Michel Onfray, c’est bien connu depuis au moins son Traité d’athéologie (2005), aime à vilipender les religions. En entrevue, il mentionne souvent qu’il tente aujourd’hui d’épargner un tant soit peu le christianisme en vertu du principe qu’on ne tire pas sur une ambulance et parce que cette religion nous a légué une civilisation qui lui tient à cœur. Il reste que l’esprit est ardent, mais la chair est faible : le philosophe n’en rate pas une dès qu’il est question de tourner en ridicule les penseurs de la patristique. Mais soyons honnêtes : en fait, tout ce qui n’est pas matérialiste y passe et les théologiens ne sont pas ses seules têtes de Turc.
C’est ainsi que son nouvel opus1. est consacré à un objet d’étude dont il est entendu d’emblée qu’il n’existe pas : l’âme. Il s’agira donc d’exposer comment cette notion est née dans l’histoire de l’humanité (première partie : « Construire l’âme »), comment elle a pris du plomb dans l’aile (deuxième partie : « Déconstruire l’âme ») et comment elle est disparue (?) de l’horizon humain (troisième partie : « Détruire l’âme ») pour ensuite être recyclée par… Elon Musk (conclusion : « Sous le signe de la méduse »).

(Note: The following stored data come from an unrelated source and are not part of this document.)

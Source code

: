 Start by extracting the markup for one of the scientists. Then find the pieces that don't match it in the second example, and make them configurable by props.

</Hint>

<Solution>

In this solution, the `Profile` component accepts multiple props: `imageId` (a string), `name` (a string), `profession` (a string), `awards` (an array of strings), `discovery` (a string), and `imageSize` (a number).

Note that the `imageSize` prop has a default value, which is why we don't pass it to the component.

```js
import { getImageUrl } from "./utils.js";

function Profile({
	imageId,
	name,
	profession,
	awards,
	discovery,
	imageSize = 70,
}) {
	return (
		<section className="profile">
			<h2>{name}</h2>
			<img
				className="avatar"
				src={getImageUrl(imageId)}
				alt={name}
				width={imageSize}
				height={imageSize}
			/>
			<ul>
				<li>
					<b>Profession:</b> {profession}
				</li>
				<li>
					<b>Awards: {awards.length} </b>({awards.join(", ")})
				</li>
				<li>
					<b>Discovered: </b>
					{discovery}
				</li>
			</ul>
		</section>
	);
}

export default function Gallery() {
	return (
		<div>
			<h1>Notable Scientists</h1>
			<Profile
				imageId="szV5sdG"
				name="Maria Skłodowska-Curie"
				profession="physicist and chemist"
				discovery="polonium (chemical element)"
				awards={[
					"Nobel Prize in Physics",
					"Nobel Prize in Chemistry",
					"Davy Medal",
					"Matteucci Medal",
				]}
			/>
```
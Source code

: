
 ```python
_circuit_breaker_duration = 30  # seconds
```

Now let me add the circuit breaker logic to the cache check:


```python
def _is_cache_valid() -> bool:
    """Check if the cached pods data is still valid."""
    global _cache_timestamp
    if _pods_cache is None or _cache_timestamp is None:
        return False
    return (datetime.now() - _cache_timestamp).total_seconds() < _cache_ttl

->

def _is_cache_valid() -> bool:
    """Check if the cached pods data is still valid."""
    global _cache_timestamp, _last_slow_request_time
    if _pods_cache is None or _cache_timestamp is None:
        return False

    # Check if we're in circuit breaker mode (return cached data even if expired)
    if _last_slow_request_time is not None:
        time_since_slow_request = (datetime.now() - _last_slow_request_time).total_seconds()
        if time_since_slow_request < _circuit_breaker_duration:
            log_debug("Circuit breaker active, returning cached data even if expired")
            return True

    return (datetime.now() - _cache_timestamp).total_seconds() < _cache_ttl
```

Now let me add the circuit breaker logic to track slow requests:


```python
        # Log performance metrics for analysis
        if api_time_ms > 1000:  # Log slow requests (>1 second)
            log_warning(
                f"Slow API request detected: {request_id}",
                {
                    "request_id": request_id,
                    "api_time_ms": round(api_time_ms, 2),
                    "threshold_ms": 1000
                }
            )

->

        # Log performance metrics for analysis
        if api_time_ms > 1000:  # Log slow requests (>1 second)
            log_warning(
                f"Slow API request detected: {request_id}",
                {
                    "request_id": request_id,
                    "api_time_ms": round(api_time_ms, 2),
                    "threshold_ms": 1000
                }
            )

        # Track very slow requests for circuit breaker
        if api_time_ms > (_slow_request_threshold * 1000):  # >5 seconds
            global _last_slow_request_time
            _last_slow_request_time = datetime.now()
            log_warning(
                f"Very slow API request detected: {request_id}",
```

De l’Égypte ancienne aux Pères de l’Église
Où naquit, donc, cette idée selon laquelle notre être ne se limite pas au corps matériel, mais comporte également quelque chose qui y survit ? Alors qu’on nous apprend traditionnellement que ce sont les Grecs qui ont séparé le corps et l’âme, Onfray nous signale que ceux-ci tenaient en réalité cette vision du monde de l’Égypte. Mais avant ? Pour décrire la pensée de l’homme préhistorique, le philosophe recourt volontiers aux formules étourdissantes dont il est friand : « À l’époque, pas d’âme immatérielle dans un corps matériel : tout est matière, et l’esprit est probablement matière aussi. À moins que l’inverse dise mieux les choses : tout est esprit, et la matière est esprit aussi. Une matière spirituelle, un esprit matériel, sous forme d’un souffle qui correspond à ce qui dans la vie veut la vie et n’est plus là quand la mort s’y trouve ».
Ce serait donc à partir des Égyptiens puis des Grecs que l’humanité occidentale cultive l’idée d’une âme mystérieusement unie au corps pendant la vie et séparée de lui à la mort. On sait que le flambeau sera repris par le christianisme quoique, selon Onfray, avec une touche diabolique : « Le christianisme […] garde le dualisme, qui coupe le corps en deux, l’âme d’un côté, la chair de l’autre ; […]. Mais son originalité se trouve dans la métamorphose de l’âme blanche des platoniciens en âme noire des chrétiens ».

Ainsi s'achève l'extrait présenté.